3) As your talk suggests, provide valuable/useful information about the status of the project. For example, if the ship criteria says that the product won't ship if any priority 1, severity 1 bug still exists, but the test results reflect all problems encountered, then the results might not be meaningful. In this case, presenting test results that indicate failures relative to the ship criteria would probably be more useful. On the other hand, it is important to make people aware that the test results don't reflect all failures. Doing this item well will encourage development to become dependent on the test team.
4) When it comes to beta testing, internal dogfood testing, etc., be the driving group behind making these happen. Set the internal deployment milestones. Drive the early adopters program. Create the tools that help debug the product. If it has to do with testing or building a quality product, be the one doing it. When other groups do this, it tends to water down the value of the test team.

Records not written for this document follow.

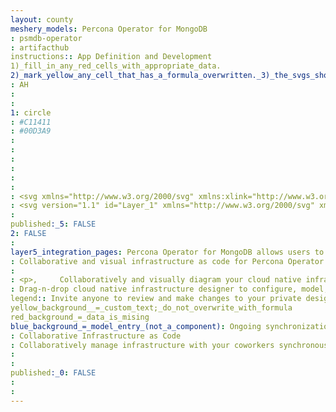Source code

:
 ```yaml
---
layout: county 
meshery_models: Percona Operator for MongoDB
: psmdb-operator
: artifacthub
instructions:: App Definition and Development
1)_fill_in_any_red_cells_with_appropriate_data.
2)_mark_yellow_any_cell_that_has_a_formula_overwritten._3)_the_svgs_shouldn't_have_xml_header_they_are_added_programmatically_through_workflows: Database
: AH
: 
: 
1: circle
: #C11411
: #00D3A9
: 
: 
: 
: 
: 
: 
: <svg xmlns="http://www.w3.org/2000/svg" xmlns:xlink="http://www.w3.org/1999/xlink" width="256px" height="250px" viewBox="0 0 256 250" version="1.1" preserveAspectRatio="xMidYMid">,     <defs>,         <linearGradient x1="50%" y1="0%" x2="50%" y2="100%" id="linearGradient-1">,             <stop stop-color="#FBB32F" offset="0%"/>,             <stop stop-color="#C11511" offset="50.4738739%"/>,             <stop stop-color="#C11411" offset="100%"/>,         </linearGradient>,     </defs>,         <g>,                 <path d="M128,0.5784 C57.308,0.5784 0,56.4134 0,125.2894 C0,168.3754 22.427,206.3554 56.526,228.7594 L56.526,125.3544 C56.525,125.1964 56.503,125.0444 56.503,124.8874 C56.503,124.7294 56.525,124.5774 56.526,124.4194 L56.526,123.5424 L56.569,123.5424 C57.27,83.3964 88.904,51.0614 127.892,51.0614 C167.319,51.0614 199.28,84.1144 199.28,124.8874 C199.28,165.6594 167.319,198.7124 127.892,198.7124 C112.536,198.7124 98.349,193.6504 86.705,185.1204 L86.705,243.3274 C99.665,247.6314 113.545,250.0004 128,250.0004 C198.692,250.0004 256,194.1654 256,125.2894 C256,56.4134 198.692,0.5784 128,0.5784" fill="url(#linearGradient-1)"/>,                 <path d="M171.1966,127.4716 C171.1966,151.0616 152.0736,170.1846 128.4836,170.1846 C104.8936,170.1846 85.7696,151.0616 85.7696,127.4716 C85.7696,103.8816 104.8936,84.7586 128.4836,84.7586 C152.0736,84.7586 171.1966,103.8816 171.1966,127.4716" fill="#FCB42F"/>,         </g>, </svg>
: <svg version="1.1" id="Layer_1" xmlns="http://www.w3.org/2000/svg" xmlns:xlink="http://www.w3.org/1999/xlink" x="0px" y="0px", 	 viewBox="0 0 256 250" style="enable-background:new 0 0 256 250;" xml:space="preserve">, <style type="text/css">, 	.st0{fill:#FFFFFF;}, </style>, <g>, 	<path class="st0" d="M128,0.6C57.3,0.6,0,56.4,0,125.3c0,43.1,22.4,81.1,56.5,103.5V125.4c0-0.2,0-0.3,0-0.5c0-0.2,0-0.3,0-0.5, 		v-0.9h0c0.7-40.1,32.3-72.5,71.3-72.5c39.4,0,71.4,33.1,71.4,73.8c0,40.8-32,73.8-71.4,73.8c-15.4,0-29.5-5.1-41.2-13.6v58.2, 		c13,4.3,26.8,6.7,41.3,6.7c70.7,0,128-55.8,128-124.7S198.7,0.6,128,0.6"/>, 	<path class="st0" d="M171.2,127.5c0,23.6-19.1,42.7-42.7,42.7s-42.7-19.1-42.7-42.7s19.1-42.7,42.7-42.7S171.2,103.9,171.2,127.5", 		/>, </g>, </svg>
: 
published:_5: FALSE
2: FALSE
: 
layer5_integration_pages: Percona Operator for MongoDB allows users to deploy and manage Percona Server for MongoDB Clusters on Kubernetes
: Collaborative and visual infrastructure as code for Percona Operator for MongoDB
: 
: <p>,     Collaboratively and visually diagram your cloud native infrastructure with GitOps-style pipeline integration. Design, test, and manage configuration your Kubernetes-based, containerized applications as a visual topology., </p>, <p>,     Looking for best practice cloud native design and deployment best practices? Choose from thousands of pre-built components in MeshMap. Choose from hundreds of ready-made design patterns by importing templates from Meshery Catalog or use our low code designer, MeshMap, to create and deploy your own cloud native infrastructure designs., </p>
: Drag-n-drop cloud native infrastructure designer to configure, model, and deploy your workloads.
legend:: Invite anyone to review and make changes to your private designs.
yellow_background__=_custom_text;_do_not_overwrite_with_formula
red_background_=_data_is_mising
blue_background_=_model_entry_(not_a_component): Ongoing synchronization of Kubernetes configuration and changes across any number of clusters.
: Collaborative Infrastructure as Code
: Collaboratively manage infrastructure with your coworkers synchronously sharing the same designs.
: 
: 
published:_0: FALSE
: 
: 
---
```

5) Be as much an expert in the technology as the developers are. If there are internal or external aliases/news groups, be active answering questions about the technology you test.
You hint at the central issue in your last comment about bug tracking.
The bug tracking system is the vehicle for tracking and communicating the exposed quality (or lack thereof) of the product under test. As you probably (but may not) know, there is one defect tracking system used within all of MS. This defect tracking system has a bit of inflexibility built in by design. For example, the resolutions for a bug are fixed values of: By Design, Duplicate, External (to the product), Fixed, Not Reproducible, Postponed, and Won't Fix. This ensures that all defect resolution metrics have value (due to consistency). A similar technique exists for defect severity's, as they're defined within the tool as: Severity 1: Bug is crashing, causes data loss, breaks major functionality, or other severe problem.
Severity 2: Bug is annoying, contributes to overall instability in this area, crashes in obscure cases, and breaks minor functionality.
Severity 3: Bug is minor, doesn't impair functionality, may affect "fit & finish". Severity 4: Bug is trivial - a good case for postponement.
These definitions may be slightly more open to interpretation, but are again, intended for consistency. Additionally, these items require entry (by the defect tracking tool) for each defect.
The consistent information associated with every bug provides for clear evaluation of the productivity/effectiveness of the test organization (i.e. an opportunity to differentiate your test organization). Some of the following metrics are examples:
# of Bugs Reported
% Closed as Not Repro or Not a Bug
% of Duplicates
Open/Close Rate by Severity & Priority
* # of Days as Resolved
% of Bugs Reported by Customers (after release)
* Significant Bugs Found in last two weeks of Project
Here are some things i've seen work:
- Track and graph bug find/fix rates. This provides an easy rejoinder to the development manager who says all the open bugs will be fixed by the end of the week.
- Have a clearly documented set of bug severity criteria. Update the criteria for your product. Have it actually reflect your priorities. If there are differences of opinion amongst the team, they can be resolved at this level.
- Track the number of build cycles or test/rebuild cycles you needed on previous releases. Use these as background when you project how many build cycles you expect to need for the next release.
- Track the effects of late checkins of minor bugfixes. Are they really worth it? TurboTax had to reship software because of one of these.
Some statistics from a QA survey:
What measures of product quality does your organization use?
66% Passing of regression tests
62% Number of known bugs of a given severity in product 31% Number of hours tested
26% Bug find rate per hour of testing
Some discussion from the talk
Thanks to Johanna Rothman for being Recorder. I'm not exactly transcribing what she wrote. Resulting errors and misinterpretations and overgeneralizations are entirely my fault.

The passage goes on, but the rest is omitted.